Football is all to us. Why, you might ask? It's about defiance. Kerry is far away from the centre of power. For years our biggest export has been our young people. This is our way of fighting back. Our way of showing we are worthwhile.
It's passed on. Kids are photographed in Sam. He's at the top table of every wedding. Children are monitored and picked from small villages or back lanes for high office by the elders like some sort of Kerry Dalai Lama.
We can't afford to lose this one. Dublin will get over it if they are beaten. We never will. The big wins are seldom spoken of in the long winter nights when the hailstones play a rat-a-tat-tat drum solo on the pub window. It's the defeats we pine over and wonder why.
But we kick on. Elastic willows genuflect before the gale, but we never do. Defiance is in our culture and our art is skill on the ball.
A big man with the pint no more than a egg cup in his hand will lower his head in mourning when the talk comes around to the five-in-a-row. They say time heals. Wrong. It will only be 30 years next September since that Darby goal.
Bad as that was, the worst of all is getting beaten by Dublin. And worse again will be having to write about it for Monday's paper.
The Dubs should be had up for plagiarism. Try as I might, I couldn't get one of them to predict a Dublin win. It's as if a million people were injected with an anti-truth serum. Dublin have stolen our poor mouth.
They will be unbearable if they beat us. The accursed national papers will hitch a lift on the bandwagon and we'll have to take the 'Catholic Standard'. The only upside is tourism will flourish in Kerry. The Dubs will come down in their droves, just to tell us how great they were last September.
Dublin will hit the Kerry forwards at every opportunity. They will stand in front of the ball when quick frees are about to be taken and the Dubs will pack more bodies into defence than you'd find in a single bed at a swinger's convention.
Dublin were very negative at the end of the Donegal game. Don't expect them to say 'after you' to Kerry. Donegal lite?

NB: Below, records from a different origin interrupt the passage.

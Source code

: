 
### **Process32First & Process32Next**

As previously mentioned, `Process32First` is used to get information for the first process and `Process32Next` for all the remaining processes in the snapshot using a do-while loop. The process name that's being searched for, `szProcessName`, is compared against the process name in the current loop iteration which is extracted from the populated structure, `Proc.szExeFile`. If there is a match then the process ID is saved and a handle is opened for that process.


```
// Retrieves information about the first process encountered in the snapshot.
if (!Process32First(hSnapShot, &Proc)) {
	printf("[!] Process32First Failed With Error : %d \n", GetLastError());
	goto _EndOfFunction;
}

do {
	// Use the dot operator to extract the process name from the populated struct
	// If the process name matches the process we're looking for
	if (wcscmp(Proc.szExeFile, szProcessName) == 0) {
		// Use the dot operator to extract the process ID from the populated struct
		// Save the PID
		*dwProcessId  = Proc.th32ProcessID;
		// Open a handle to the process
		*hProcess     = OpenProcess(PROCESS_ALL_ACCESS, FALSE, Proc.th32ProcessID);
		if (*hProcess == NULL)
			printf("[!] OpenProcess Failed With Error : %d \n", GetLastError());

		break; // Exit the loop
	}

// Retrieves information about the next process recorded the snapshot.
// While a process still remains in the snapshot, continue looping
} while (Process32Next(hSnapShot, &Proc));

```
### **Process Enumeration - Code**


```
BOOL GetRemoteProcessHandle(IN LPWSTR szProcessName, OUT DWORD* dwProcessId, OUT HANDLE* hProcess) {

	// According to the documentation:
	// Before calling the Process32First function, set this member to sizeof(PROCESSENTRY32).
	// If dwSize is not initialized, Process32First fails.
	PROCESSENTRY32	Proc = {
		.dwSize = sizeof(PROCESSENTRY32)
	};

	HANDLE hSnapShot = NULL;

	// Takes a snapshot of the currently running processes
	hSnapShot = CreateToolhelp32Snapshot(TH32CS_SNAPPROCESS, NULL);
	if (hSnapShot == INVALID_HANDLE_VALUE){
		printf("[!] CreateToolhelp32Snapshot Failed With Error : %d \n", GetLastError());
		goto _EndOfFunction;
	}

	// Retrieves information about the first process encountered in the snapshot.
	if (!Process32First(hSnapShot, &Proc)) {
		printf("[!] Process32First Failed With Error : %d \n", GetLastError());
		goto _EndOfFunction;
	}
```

Pat Gilroy had to do something. Last time out Kerry beat them easily.
And this is no Kerry roguery. The Brogan boys are neighbours' kids. If we are to be beaten, no better men to collect their first Celtic Cross.

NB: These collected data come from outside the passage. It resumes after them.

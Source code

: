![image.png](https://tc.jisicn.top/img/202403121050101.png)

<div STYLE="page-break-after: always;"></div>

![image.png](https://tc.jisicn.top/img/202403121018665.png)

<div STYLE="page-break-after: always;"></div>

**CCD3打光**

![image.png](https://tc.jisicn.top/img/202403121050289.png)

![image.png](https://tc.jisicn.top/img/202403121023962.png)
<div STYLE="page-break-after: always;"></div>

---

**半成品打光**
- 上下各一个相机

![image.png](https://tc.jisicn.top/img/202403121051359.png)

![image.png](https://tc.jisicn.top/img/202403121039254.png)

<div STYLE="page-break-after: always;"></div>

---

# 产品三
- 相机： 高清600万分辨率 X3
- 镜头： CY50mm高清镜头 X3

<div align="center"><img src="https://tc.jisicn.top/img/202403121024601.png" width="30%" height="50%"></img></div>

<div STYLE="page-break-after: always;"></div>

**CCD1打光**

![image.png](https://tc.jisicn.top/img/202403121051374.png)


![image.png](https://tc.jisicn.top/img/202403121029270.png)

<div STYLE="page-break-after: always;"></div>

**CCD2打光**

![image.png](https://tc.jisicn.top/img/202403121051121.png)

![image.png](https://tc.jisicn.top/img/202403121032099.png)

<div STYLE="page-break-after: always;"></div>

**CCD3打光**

We share the same street and the same cemetery. Sean Moriarty looks after our graves. Sean will tie an interwoven green and gold string at Tim Kennelly's resting place and he'll top up the Knock holy water bottle at John B's grave. My father always loved a refill.
The Brogan brothers are a credit to both counties. Tonight there will be an 'Up For The Game' in their club Oliver Plunkett's, where the ever-friendly Kerry and Dublin members never lose the head.

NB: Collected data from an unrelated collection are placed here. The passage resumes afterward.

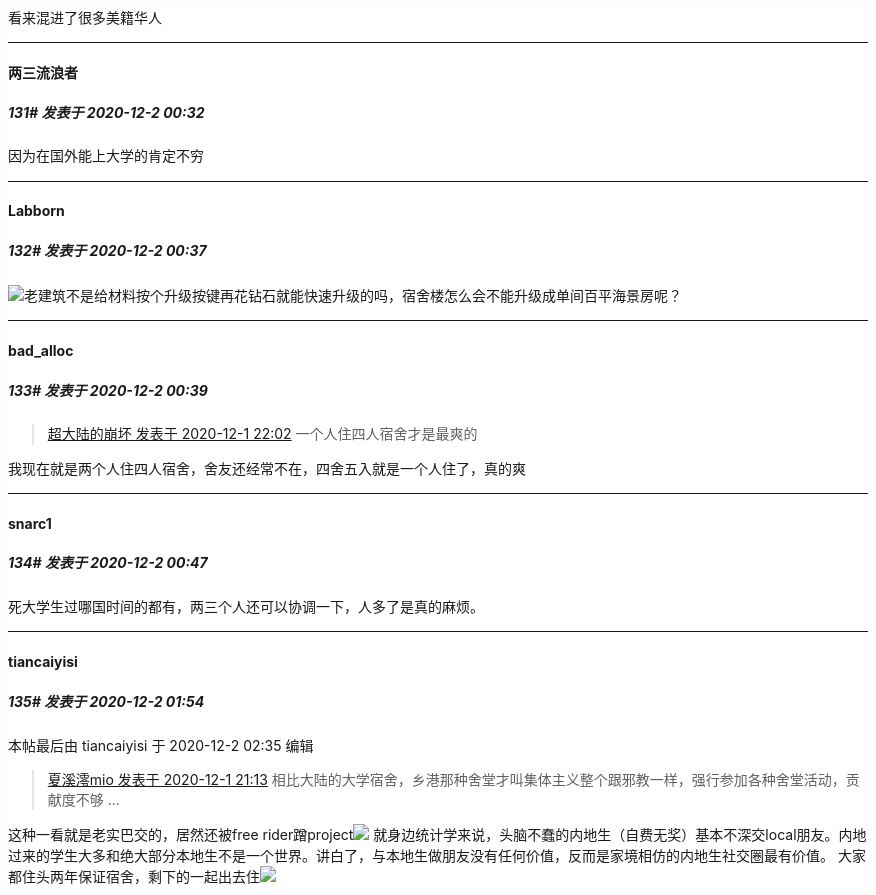 
看来混进了很多美籍华人


-----

####  两三流浪者  
##### 131#       发表于 2020-12-2 00:32


因为在国外能上大学的肯定不穷


-----

####  Labborn  
##### 132#       发表于 2020-12-2 00:37


<img src="https://static.saraba1st.com/image/smiley/face2017/049.png" referrerpolicy="no-referrer">老建筑不是给材料按个升级按键再花钻石就能快速升级的吗，宿舍楼怎么会不能升级成单间百平海景房呢？


-----

####  bad_alloc  
##### 133#       发表于 2020-12-2 00:39


<blockquote><a href="httphttps://bbs.saraba1st.com/2b/forum.php?mod=redirect&amp;goto=findpost&amp;pid=49580468&amp;ptid=1975221" target="_blank">超大陆的崩坏 发表于 2020-12-1 22:02</a>
一个人住四人宿舍才是最爽的</blockquote>
我现在就是两个人住四人宿舍，舍友还经常不在，四舍五入就是一个人住了，真的爽


-----

####  snarc1  
##### 134#       发表于 2020-12-2 00:47


死大学生过哪国时间的都有，两三个人还可以协调一下，人多了是真的麻烦。


-----

####  tiancaiyisi  
##### 135#       发表于 2020-12-2 01:54


 本帖最后由 tiancaiyisi 于 2020-12-2 02:35 编辑 
<blockquote><a href="httphttps://bbs.saraba1st.com/2b/forum.php?mod=redirect&amp;goto=findpost&amp;pid=49579966&amp;ptid=1975221" target="_blank">夏溪澪mio 发表于 2020-12-1 21:13</a>
相比大陆的大学宿舍，乡港那种舍堂才叫集体主义整个跟邪教一样，强行参加各种舍堂活动，贡献度不够 ...</blockquote>
这种一看就是老实巴交的，居然还被free rider蹭project<img src="https://static.saraba1st.com/image/smiley/face2017/068.png" referrerpolicy="no-referrer">
就身边统计学来说，头脑不蠢的内地生（自费无奖）基本不深交local朋友。内地过来的学生大多和绝大部分本地生不是一个世界。讲白了，与本地生做朋友没有任何价值，反而是家境相仿的内地生社交圈最有价值。
大家都住头两年保证宿舍，剩下的一起出去住<img src="https://static.saraba1st.com/image/smiley/face2017/067.png" referrerpolicy="no-referrer">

As I write, I can feel the tension building. Butterflies with tongues like vipers sting jangling tummy nerves and every breath is a stranded fish gasping on the bank of the river.
What will it be like when we walk down Jones's Road tomorrow if we're this bad now?
Sometimes I wish I wasn't there. Wish I was back home in Dirrha.
We'll be in good company. Kerry never walk alone. We step it out with our ancestors. We need the extra numbers. A small county with more of our people living out of it than in it take on one million.
Prayer and football are connected.
Kieran Donaghy wears a St Christopher's medal around his neck. It's more than just religion. It's belief. Kieran's nana gets the holy jewellery for him, but he has had six or seven gold medals ripped away by claim-jumping full-backs working for gold shops. St Christopher and Dongahy have something in common. The saint was seven and a half feet tall.
The solution to besting the chain gang? Donaghy had the St Christopher medal tattooed on his arm.
And that's why I think we'll beat Dublin.